_Action item:_
Repeat exactly, and only, the lines of the entries below from the one with "Altair 8080 需要客户自己做一些组装工作，尽管如此，公司一个月内还是收到了一千份订单." through the one with "73-74年西方世界的经济危", both ends included.

%%

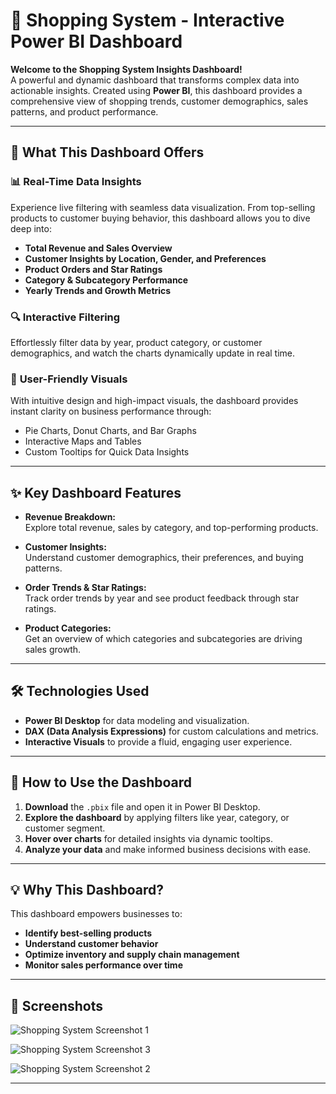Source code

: # 🛒 Shopping System - Interactive Power BI Dashboard

**Welcome to the Shopping System Insights Dashboard!**  
A powerful and dynamic dashboard that transforms complex data into actionable insights. Created using **Power BI**, this dashboard provides a comprehensive view of shopping trends, customer demographics, sales patterns, and product performance.

---

## 🚀 What This Dashboard Offers

### 📊 **Real-Time Data Insights**  
Experience live filtering with seamless data visualization. From top-selling products to customer buying behavior, this dashboard allows you to dive deep into:

- **Total Revenue and Sales Overview**
- **Customer Insights by Location, Gender, and Preferences**
- **Product Orders and Star Ratings**
- **Category & Subcategory Performance**
- **Yearly Trends and Growth Metrics**

### 🔍 **Interactive Filtering**  
Effortlessly filter data by year, product category, or customer demographics, and watch the charts dynamically update in real time.

### 🌟 **User-Friendly Visuals**  
With intuitive design and high-impact visuals, the dashboard provides instant clarity on business performance through:

- Pie Charts, Donut Charts, and Bar Graphs
- Interactive Maps and Tables
- Custom Tooltips for Quick Data Insights

---

## ✨ Key Dashboard Features

- **Revenue Breakdown:**  
  Explore total revenue, sales by category, and top-performing products.

- **Customer Insights:**  
  Understand customer demographics, their preferences, and buying patterns.

- **Order Trends & Star Ratings:**  
  Track order trends by year and see product feedback through star ratings.

- **Product Categories:**  
  Get an overview of which categories and subcategories are driving sales growth.

---

## 🛠 Technologies Used

- **Power BI Desktop** for data modeling and visualization.
- **DAX (Data Analysis Expressions)** for custom calculations and metrics.
- **Interactive Visuals** to provide a fluid, engaging user experience.

---

## 🎯 How to Use the Dashboard

1. **Download** the `.pbix` file and open it in Power BI Desktop.
2. **Explore the dashboard** by applying filters like year, category, or customer segment.
3. **Hover over charts** for detailed insights via dynamic tooltips.
4. **Analyze your data** and make informed business decisions with ease.

---

## 💡 Why This Dashboard?

This dashboard empowers businesses to:

- **Identify best-selling products**
- **Understand customer behavior**
- **Optimize inventory and supply chain management**
- **Monitor sales performance over time**

---

## 📂 Screenshots

![Shopping System Screenshot 1](https://github.com/user-attachments/assets/79e09885-45a2-4a39-884b-0d00b80469ab)


![Shopping System Screenshot 3](https://github.com/user-attachments/assets/cafeccfe-63fe-45ca-a1ad-c8fc3146ac90)

![Shopping System Screenshot 2](https://github.com/user-attachments/assets/a19577e7-711a-4d4c-a4e7-c5d2549a40d5)




---

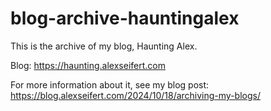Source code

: # blog-archive-hauntingalex
This is the archive of my blog, Haunting Alex.

Blog: https://haunting.alexseifert.com

For more information about it, see my blog post: https://blog.alexseifert.com/2024/10/18/archiving-my-blogs/
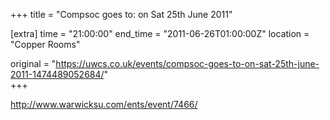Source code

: +++
title = "Compsoc goes to: on Sat 25th June 2011"

[extra]
time = "21:00:00"
end_time = "2011-06-26T01:00:00Z"
location = "Copper Rooms"

original = "https://uwcs.co.uk/events/compsoc-goes-to-on-sat-25th-june-2011-1474489052684/"    
+++

http://www.warwicksu.com/ents/event/7466/

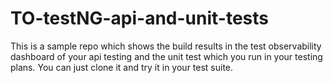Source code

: # TO-testNG-api-and-unit-tests
This is a sample repo which shows the build results in the test observability dashboard of your api testing and the unit test which you run in your testing plans. You can just clone it and try it in your test suite.
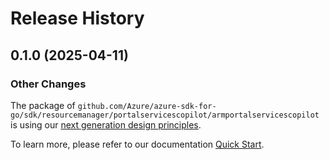 # Release History

## 0.1.0 (2025-04-11)
### Other Changes

The package of `github.com/Azure/azure-sdk-for-go/sdk/resourcemanager/portalservicescopilot/armportalservicescopilot` is using our [next generation design principles](https://azure.github.io/azure-sdk/general_introduction.html).

To learn more, please refer to our documentation [Quick Start](https://aka.ms/azsdk/go/mgmt).
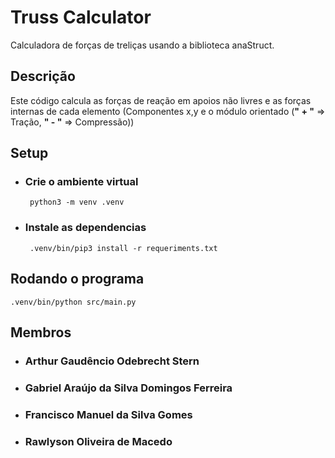 # Truss Calculator
Calculadora de forças de treliças usando a biblioteca anaStruct.

## Descrição
Este código calcula as forças de reação em apoios não livres e as forças internas de cada elemento (Componentes x,y e o módulo orientado (<b>" + "</b> => Tração, <b>" - "</b> => Compressão))

## Setup

 - ### Crie o ambiente virtual
        python3 -m venv .venv
 - ### Instale as dependencias
        .venv/bin/pip3 install -r requeriments.txt

## Rodando o programa
    .venv/bin/python src/main.py

## Membros
- ### Arthur Gaudêncio Odebrecht Stern
- ### Gabriel Araújo da Silva Domingos Ferreira
- ### Francisco Manuel da Silva Gomes
- ### Rawlyson Oliveira de Macedo
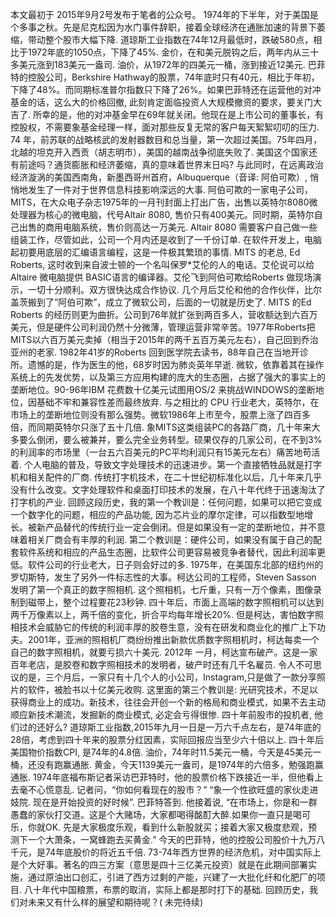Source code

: 本文最初于 2015年9月2号发布于笔者的公众号。
1974年的下半年，对于美国是个多事之秋。先是尼克松因为水门事件辞职，接着全球经济在通胀加速的背景下萎缩，带动整个股市大幅下降.
道琼斯工业指数在74年12月最低时，跌破580点，相比于1972年底的1050点，下降了45%.
金价，在和美元脱钩之后，两年内从三十多美元涨到183美元一盎司.
油价，从1972年的四美元一桶，涨到接近12美元.
巴菲特的控股公司，Berkshire Hathway的股票，74年底时只有40元，相比于年初，下降了48%。而同期标准普尔指数只下降了26%。如果巴菲特还在运营他的对冲基金的话，这么大的价格回撤, 此刻肯定面临投资人大规模撤资的要求，要关门大吉了.
所幸的是，他的对冲基金早在69年就关闭。他现在是上市公司的董事长，有控股权，不需要象基金经理一样，面对那些反复无常的客户每天絮絮叨叨的压力.
74 年，前苏联的战略核武的发射器数目和总当量，第一次超过美国。75年四月，北越的坦克开入西贡（胡志明市），美国的越南战争彻底失败了.
美国这个国家还有前途吗？通货膨胀和经济萎缩，真的意味着世界末日吗?
与此同时，在远离政治经济漩涡的美国西南角，新墨西哥州首府，Albuquerque（音译: 阿伯可欺）, 悄悄地发生了一件对于世界信息科技影响深远的大事.
阿伯可欺的一家电子公司， MITS，在大众电子杂志1975年的一月刊封面上打出广告，出售以英特尔8080微处理器为核心的微电脑，代号Altair 8080, 售价只有400美元。同时期，英特尔自己出售的商用电脑系统，售价则高达一万美元.
Altair 8080 需要客户自己做一些组装工作，尽管如此，公司一个月内还是收到了一千份订单.
在软件开发上，电脑起初要用底层的汇编语言编程，这是一件极其繁琐的事情.
MITS 的老总, Ed Roberts, 这时收到来自波士顿的一个名叫保罗*艾伦的人的电话。艾伦说可以给Altaire 微电脑提供 BASIC语言的编译器。艾伦飞到阿伯可欺给Roberts 做现场演示，一切十分顺利。双方很快达成合作协议.
几个月后艾伦和他的合作伙伴，比尔盖茨搬到了”阿伯可欺”，成立了微软公司，后面的一切就是历史了.
MITS 的Ed Roberts 的经历则更为曲折。公司到76年就扩张到两百多人，营收额达到六百万美元，但是硬件公司利润仍然十分微薄，管理运营非常辛苦。1977年Roberts把MITS以六百万美元卖掉（相当于2015年的两千五百万美元左右），自己回到乔治亚州的老家.
1982年41岁的Roberts 回到医学院去读书，88年自己在当地开诊所。遗憾的是，作为医生的他，68岁时因为肺炎英年早逝.
微软，依靠着其在操作系统上的先发优势，以及第三方应用构建的庞大的生态圈，占据了强大的事实上的垄断地位。90-96年IBM 花费数十亿美元试图用OS/2 来挑战WINDOWS的垄断地位，因基础不牢和兼容性差而最终放弃.
与之相比的 CPU 行业老大，英特尔，在市场上的垄断地位则没有那么强势。微软1986年上市至今，股票上涨了四百多倍，而同期英特尔只涨了五十几倍.
象MITS这类组装PC的各路厂商，几十年来大多要么倒闭，要么被兼并，要么完全业务转型。硕果仅存的几家公司，在不到3%的利润率的市场里（一台五六百美元的PC平均利润只有15美元左右）痛苦地苟活着.
个人电脑的普及，导致文字处理技术的迅速进步。第一个直接牺牲品就是打字机和相关配件的厂商. 传统打字机技术，在二十世纪初标准化以后，几十年来几乎没有什么改变。文字处理软件和桌面打印技术的发展，在八十年代终于迅速淘汰了打字机的产业.
回顾这段历史，我的第一个教训是：任何问题，如果可以把它变成一个数字化的问题，相应的产品功能, 因为芯片业的摩尔定律，可以指数型地增长。被新产品替代的传统行业一定会倒闭。但是如果没有一定的垄断地位，并不意味着相关厂商会有丰厚的利润.
第二个教训是：硬件公司，如果没有属于自己的配套软件系统和相应的产品生态圈，比软件公司更容易被竞争者替代，因此利润率更低。软件公司的行业老大，日子则会好过的多.
1975年，在美国东北部的纽约州的罗切斯特，发生了另外一件标志性的大事。柯达公司的工程师，Steven Sasson 发明了第一个真正的数字照相机.
这个照相机，七斤重，只有一万个像素，图像录制到磁带上，整个过程要花23秒钟.
四十年后，市面上高端的数字照相机可以达到两千万像素以上，两千倍的变化，折合平均每年增长20%.
但是柯达，害怕数字照相技术会威胁它的传统的利润丰厚的胶卷生意，没有在研发和商业化的推广上下功夫。2001年，亚洲的照相机厂商纷纷推出新款优质数字照相机时，柯达每卖一个自己的数字照相机，就要亏损六十美元.
2012年 一月，柯达宣布破产。这是一家百年老店，是胶卷和数字照相技术的发明者，破产时还有几千名雇员.
令人不可思议的是，三个月后，一家只有十几个人的小公司，Instagram,只是做了一款分享照片的软件，被脸书以十亿美元收购.
这里面的第三个教训是:
光研究技术，不足以获得商业上的成功。新技术，往往会开创一个新的格局和商业模式，如果不去主动顺应新技术潮流，发掘新的商业模式, 必定会亏得很惨.
四十年前股市的投机者, 他们过的还好么?
道琼斯工业指数,2015年九月一日是一万六千点左右，是74年底的28倍，考虑到四十年来的股票分红因素，实际回报应当至少六十倍以上.
四十年后美国物价指数CPI, 是74年的4.8倍.
油价，74年时11.5美元一桶，今天是45美元一桶，还没有跑赢通胀.
黄金，今天1139美元一盎司，是1974年的六倍多，勉强跑赢通胀.
1974年底福布斯记者采访巴菲特时，他的股票价格下跌接近一半，但他看上去毫不心慌意乱.
记者问，“你如何看现在的股市？”
“象一个性欲旺盛的家伙走进妓院. 现在是开始投资的好时候”. 巴菲特答到.
他接着说, “在市场上，你是和一群愚蠢的家伙打交道。这是个大赌场，大家都喝得酩酊大醉.如果你一直只是喝可乐，你就OK. 先是大家极度乐观，看到什么新股就买；接着大家又极度悲观，预测下一个大萧条，一窝蜂跑去买黄金.”
今天的巴菲特，他的控股公司股价十九万八千元，是74年底股价的将近五千倍.
73-74年西方世界的经济危机，对中国实际上是个大好事。著名的四三方案（意思是四十三亿美元投资）就是在此期间部署实施，通过原油出口创汇，引进了西方过剩的产能，兴建了一大批化纤和化肥厂的项目. 八十年代中国粮票，布票的取消，实际上都是那时打下的基础.
回顾历史，我们对未来又有什么样的展望和期待呢？( 未完待续)
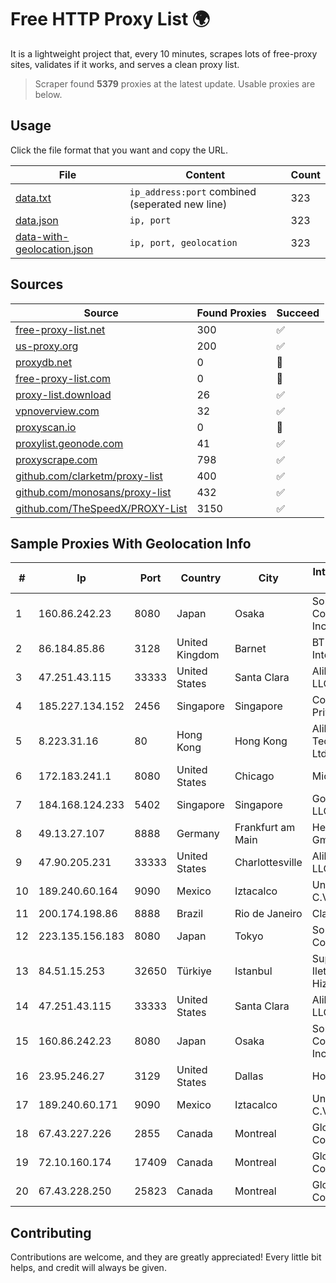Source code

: 
# Free HTTP Proxy List 🌍

It is a lightweight project that, every 10 minutes, scrapes lots of free-proxy sites, validates if it works, and serves a clean proxy list.


> Scraper found **5379** proxies at the latest update. Usable proxies are below.

## Usage

Click the file format that you want and copy the URL.


|File|Content|Count|
|----|-------|-----|
|[data.txt](https://raw.githubusercontent.com/themiralay/Proxy-List-World/master/data.txt)|`ip_address:port` combined (seperated new line)|323|
|[data.json](https://raw.githubusercontent.com/themiralay/Proxy-List-World/master/data.json)|`ip, port`|323|
|[data-with-geolocation.json](https://raw.githubusercontent.com/themiralay/Proxy-List-World/master/data-with-geolocation.json)|`ip, port, geolocation`|323|

## Sources

|Source|Found Proxies|Succeed|
|------|-------------|-------|
|[free-proxy-list.net](https://free-proxy-list.net)|300|✅|
|[us-proxy.org](https://www.us-proxy.org)|200|✅|
|[proxydb.net](http://proxydb.net)|0|🚫|
|[free-proxy-list.com](https://free-proxy-list.com/?page=&port=&type%5B%5D=http&type%5B%5D=https&up_time=0&search=Search)|0|🚫|
|[proxy-list.download](https://www.proxy-list.download/HTTP)|26|✅|
|[vpnoverview.com](https://vpnoverview.com/privacy/anonymous-browsing/free-proxy-servers)|32|✅|
|[proxyscan.io](https://www.proxyscan.io)|0|🚫|
|[proxylist.geonode.com](https://proxylist.geonode.com/api/proxy-list?limit=300&page=1&sort_by=lastChecked&sort_type=desc&protocols=http,https)|41|✅|
|[proxyscrape.com](https://api.proxyscrape.com/v2/?request=displayproxies&protocol=http&timeout=10000&country=all&ssl=all&anonymity=all)|798|✅|
|[github.com/clarketm/proxy-list](https://raw.githubusercontent.com/clarketm/proxy-list/master/proxy-list-raw.txt)|400|✅|
|[github.com/monosans/proxy-list](https://raw.githubusercontent.com/monosans/proxy-list/main/proxies/http.txt)|432|✅|
|[github.com/TheSpeedX/PROXY-List](https://raw.githubusercontent.com/TheSpeedX/PROXY-List/master/http.txt)|3150|✅|


## Sample Proxies With Geolocation Info

|#|Ip|Port|Country|City|Internet Service Provider|
|-|--|----|-------|----|-------------------------|
|1|160.86.242.23|8080|Japan|Osaka|Sony Network Communications Inc|
|2|86.184.85.86|3128|United Kingdom|Barnet|BT Public Internet Service|
|3|47.251.43.115|33333|United States|Santa Clara|Alibaba Cloud LLC|
|4|185.227.134.152|2456|Singapore|Singapore|Contabo Asia Private Limited|
|5|8.223.31.16|80|Hong Kong|Hong Kong|Alibaba (US) Technology Co., Ltd.|
|6|172.183.241.1|8080|United States|Chicago|Microsoft|
|7|184.168.124.233|5402|Singapore|Singapore|GoDaddy.com, LLC|
|8|49.13.27.107|8888|Germany|Frankfurt am Main|Hetzner Online GmbH|
|9|47.90.205.231|33333|United States|Charlottesville|Alibaba.com LLC|
|10|189.240.60.164|9090|Mexico|Iztacalco|Uninet S.A. de C.V.|
|11|200.174.198.86|8888|Brazil|Rio de Janeiro|Claro S.A|
|12|223.135.156.183|8080|Japan|Tokyo|So-net Corporation|
|13|84.51.15.253|32650|Türkiye|Istanbul|Superonline Iletisim Hizmetleri A.S.|
|14|47.251.43.115|33333|United States|Santa Clara|Alibaba Cloud LLC|
|15|160.86.242.23|8080|Japan|Osaka|Sony Network Communications Inc|
|16|23.95.246.27|3129|United States|Dallas|HostPapa|
|17|189.240.60.171|9090|Mexico|Iztacalco|Uninet S.A. de C.V.|
|18|67.43.227.226|2855|Canada|Montreal|GloboTech Communications|
|19|72.10.160.174|17409|Canada|Montreal|GloboTech Communications|
|20|67.43.228.250|25823|Canada|Montreal|GloboTech Communications|



## Contributing

Contributions are welcome, and they are greatly appreciated! Every
little bit helps, and credit will always be given.

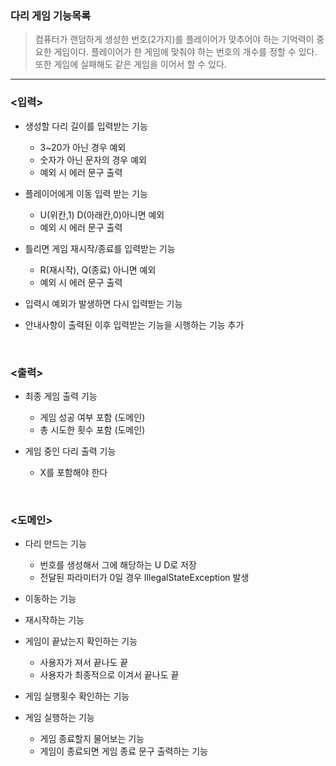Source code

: ### 다리 게임 기능목록
>컴퓨터가 랜덤하게 생성한 번호(2가지)를 플레이어가 맞추어야 하는 기억력이 중요한 게임이다. 플레이어가 한 게임에 맞춰야 하는 번호의 개수를 정할 수 있다. 또한 게임에 실패해도 같은 게임을 이어서 할 수 있다.

---

### <입력>
* 생성할 다리 길이를 입력받는 기능
    * 3~20가 아닌 경우 예외
    * 숫자가 아닌 문자의 경우 예외
    * 예외 시 에러 문구 출력

  
* 플레이어에게 이동 입력 받는 기능
    * U(위칸,1) D(아래칸,0)아니면 예외
    * 예외 시 에러 문구 출력


* 틀리면 게임 재시작/종료를 입력받는 기능
    * R(재시작), Q(종료) 아니면 예외
    * 예외 시 에러 문구 출력


* 입력시 예외가 발생하면 다시 입력받는 기능


* 안내사항이 출력된 이후 입력받는 기능을 시행하는 기능 추가
  
<br>

### <출력>

* 최종 게임 출력 기능
    * 게임 성공 여부 포함 (도메인)
    * 총 시도한 횟수 포함 (도메인)


* 게임 중인 다리 출력 기능
  * X를 포함해야 한다

<br>

### <도메인>
* 다리 만드는 기능 
  * 번호를 생성해서 그에 해당하는 U D로 저장
  * 전달된 파라미터가 0일 경우 IllegalStateException 발생


* 이동하는 기능


* 재시작하는 기능


* 게임이 끝났는지 확인하는 기능
  * 사용자가 져서 끝나도 끝
  * 사용자가 최종적으로 이겨서 끝나도 끝


* 게임 실행횟수 확인하는 기능


* 게임 실행하는 기능
  * 게임 종료할지 물어보는 기능
  * 게임이 종료되면 게임 종료 문구 출력하는 기능 








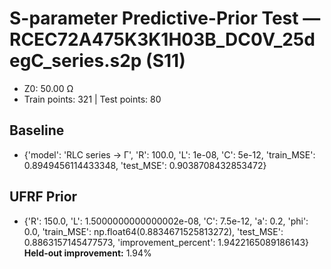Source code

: # S-parameter Predictive-Prior Test — RCEC72A475K3K1H03B_DC0V_25degC_series.s2p (S11)
- Z0: 50.00 Ω
- Train points: 321  |  Test points: 80

## Baseline
- {'model': 'RLC series -> Γ', 'R': 100.0, 'L': 1e-08, 'C': 5e-12, 'train_MSE': 0.8949456114433348, 'test_MSE': 0.9038708432853472}

## UFRF Prior
- {'R': 150.0, 'L': 1.5000000000000002e-08, 'C': 7.5e-12, 'a': 0.2, 'phi': 0.0, 'train_MSE': np.float64(0.8834671525813272), 'test_MSE': 0.8863157145477573, 'improvement_percent': 1.9422165089186143}
**Held-out improvement:** 1.94%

%%

_Solved problem:_
Altair 8080 需要客户自己做一些组装工作，尽管如此，公司一个月内还是收到了一千份订单.
在软件开发上，电脑起初要用底层的汇编语言编程，这是一件极其繁琐的事情.
MITS 的老总, Ed Roberts, 这时收到来自波士顿的一个名叫保罗*艾伦的人的电话。艾伦说可以给Altaire 微电脑提供 BASIC语言的编译器。艾伦飞到阿伯可欺给Roberts 做现场演示，一切十分顺利。双方很快达成合作协议.
几个月后艾伦和他的合作伙伴，比尔盖茨搬到了”阿伯可欺”，成立了微软公司，后面的一切就是历史了.
MITS 的Ed Roberts 的经历则更为曲折。公司到76年就扩张到两百多人，营收额达到六百万美元，但是硬件公司利润仍然十分微薄，管理运营非常辛苦。1977年Roberts把MITS以六百万美元卖掉（相当于2015年的两千五百万美元左右），自己回到乔治亚州的老家.
1982年41岁的Roberts 回到医学院去读书，88年自己在当地开诊所。遗憾的是，作为医生的他，68岁时因为肺炎英年早逝.
微软，依靠着其在操作系统上的先发优势，以及第三方应用构建的庞大的生态圈，占据了强大的事实上的垄断地位。90-96年IBM 花费数十亿美元试图用OS/2 来挑战WINDOWS的垄断地位，因基础不牢和兼容性差而最终放弃.
与之相比的 CPU 行业老大，英特尔，在市场上的垄断地位则没有那么强势。微软1986年上市至今，股票上涨了四百多倍，而同期英特尔只涨了五十几倍.
象MITS这类组装PC的各路厂商，几十年来大多要么倒闭，要么被兼并，要么完全业务转型。硕果仅存的几家公司，在不到3%的利润率的市场里（一台五六百美元的PC平均利润只有15美元左右）痛苦地苟活着.
个人电脑的普及，导致文字处理技术的迅速进步。第一个直接牺牲品就是打字机和相关配件的厂商. 传统打字机技术，在二十世纪初标准化以后，几十年来几乎没有什么改变。文字处理软件和桌面打印技术的发展，在八十年代终于迅速淘汰了打字机的产业.
回顾这段历史，我的第一个教训是：任何问题，如果可以把它变成一个数字化的问题，相应的产品功能, 因为芯片业的摩尔定律，可以指数型地增长。被新产品替代的传统行业一定会倒闭。但是如果没有一定的垄断地位，并不意味着相关厂商会有丰厚的利润.
第二个教训是：硬件公司，如果没有属于自己的配套软件系统和相应的产品生态圈，比软件公司更容易被竞争者替代，因此利润率更低。软件公司的行业老大，日子则会好过的多.
1975年，在美国东北部的纽约州的罗切斯特，发生了另外一件标志性的大事。柯达公司的工程师，Steven Sasson 发明了第一个真正的数字照相机.
这个照相机，七斤重，只有一万个像素，图像录制到磁带上，整个过程要花23秒钟.
四十年后，市面上高端的数字照相机可以达到两千万像素以上，两千倍的变化，折合平均每年增长20%.
但是柯达，害怕数字照相技术会威胁它的传统的利润丰厚的胶卷生意，没有在研发和商业化的推广上下功夫。2001年，亚洲的照相机厂商纷纷推出新款优质数字照相机时，柯达每卖一个自己的数字照相机，就要亏损六十美元.
2012年 一月，柯达宣布破产。这是一家百年老店，是胶卷和数字照相技术的发明者，破产时还有几千名雇员.
令人不可思议的是，三个月后，一家只有十几个人的小公司，Instagram,只是做了一款分享照片的软件，被脸书以十亿美元收购.
这里面的第三个教训是:
光研究技术，不足以获得商业上的成功。新技术，往往会开创一个新的格局和商业模式，如果不去主动顺应新技术潮流，发掘新的商业模式, 必定会亏得很惨.
四十年前股市的投机者, 他们过的还好么?
道琼斯工业指数,2015年九月一日是一万六千点左右，是74年底的28倍，考虑到四十年来的股票分红因素，实际回报应当至少六十倍以上.
四十年后美国物价指数CPI, 是74年的4.8倍.
油价，74年时11.5美元一桶，今天是45美元一桶，还没有跑赢通胀.
黄金，今天1139美元一盎司，是1974年的六倍多，勉强跑赢通胀.
1974年底福布斯记者采访巴菲特时，他的股票价格下跌接近一半，但他看上去毫不心慌意乱.
记者问，“你如何看现在的股市？”
“象一个性欲旺盛的家伙走进妓院. 现在是开始投资的好时候”. 巴菲特答到.
他接着说, “在市场上，你是和一群愚蠢的家伙打交道。这是个大赌场，大家都喝得酩酊大醉.如果你一直只是喝可乐，你就OK. 先是大家极度乐观，看到什么新股就买；接着大家又极度悲观，预测下一个大萧条，一窝蜂跑去买黄金.”
今天的巴菲特，他的控股公司股价十九万八千元，是74年底股价的将近五千倍.
73-74年西方世界的经济危机，对中国实际上是个大好事。著名的四三方案（意思是四十三亿美元投资）就是在此期间部署实施，通过原油出口创汇，引进了西方过剩的产能，兴建了一大批化纤和化肥厂的项目. 八十年代中国粮票，布票的取消，实际上都是那时打下的基础.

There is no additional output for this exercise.